Myth: It’s only women that believe in fitness falsehoods

Men believe the hype too, and most often they’re ignoring the elephant in room according to David Higgins:

“Men, regardless of age, still think that they are 20 something. Unfortunately, sitting at a desk for twenty years really creeps up on you. If you don’t look after yourself you gain weight, become unhealthy and are extremely likely to suffer daily aches and pains.”

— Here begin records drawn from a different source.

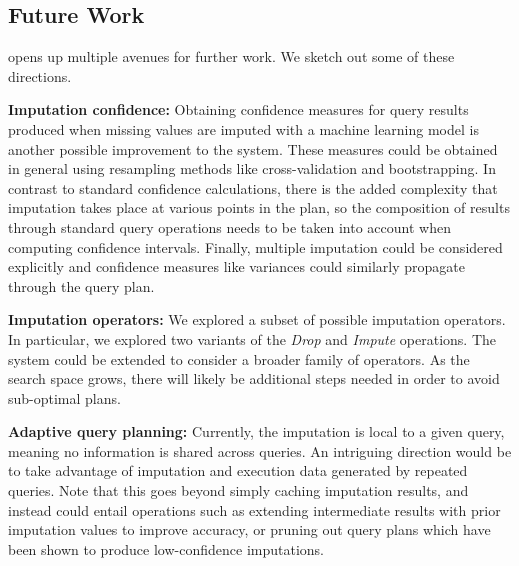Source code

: \subsection{Future Work}
\ProjectName{} opens up multiple avenues for further work. We sketch out some of these
directions.

\textbf{Imputation confidence:} Obtaining confidence measures for query results
produced when missing values are imputed with a machine learning model is
another possible improvement to the system. These measures could be obtained in general
using resampling methods like cross-validation and bootstrapping\cite{kohavi1995study}.
In contrast to standard confidence calculations, there is the added complexity that
imputation takes place at various points in the plan, so the composition of results
through standard query operations needs to be taken into account when computing confidence intervals.
Finally, multiple imputation could be considered explicitly and confidence measures like variances could
similarly propagate through the query plan.

\textbf{Imputation operators:} We explored a subset of possible imputation operators.
In particular, we explored two variants of the \textit{Drop} and \textit{Impute} operations. The system
could be extended to consider a broader family of operators. As the search space grows,
there will likely be additional steps needed in order to avoid sub-optimal plans.

\textbf{Adaptive query planning:} Currently, the imputation is local to a given query, meaning
no information is shared across queries. An intriguing direction would be to take advantage
of imputation and execution data generated by repeated queries. Note that this goes beyond
simply caching imputation results, and instead could entail operations such as extending
intermediate results with prior imputation values to improve accuracy, or pruning out
query plans which have been shown to produce low-confidence imputations.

Nathalie Schyllert makes it clear that it’s not just us women who kid ourselves when it comes to healthy living:

“Men tend to think they will always have the same metabolism as when they were 20 years old. It is only 10kgs later that they realise they need to change their lifestyle in order to stay fit and healthy.”

To finish, a final, sensible word from Mr Higgins:

“The fitness industry is full of ‘my friend told me this’ or ‘I read that…’ but at the end of the day, the ‘magic’ formula is really very simple. The more you focus on combining a balanced diet with an active lifestyle and ideally a few hours of concentrated vigorous activity per week, the better the results you will achieve.”

Treat your more active summer regime as a way to get out of the blocks, and then keep at a healthy pace for life. You’ve heard it before: life is a marathon, not a sprint. No burning out, no giving up.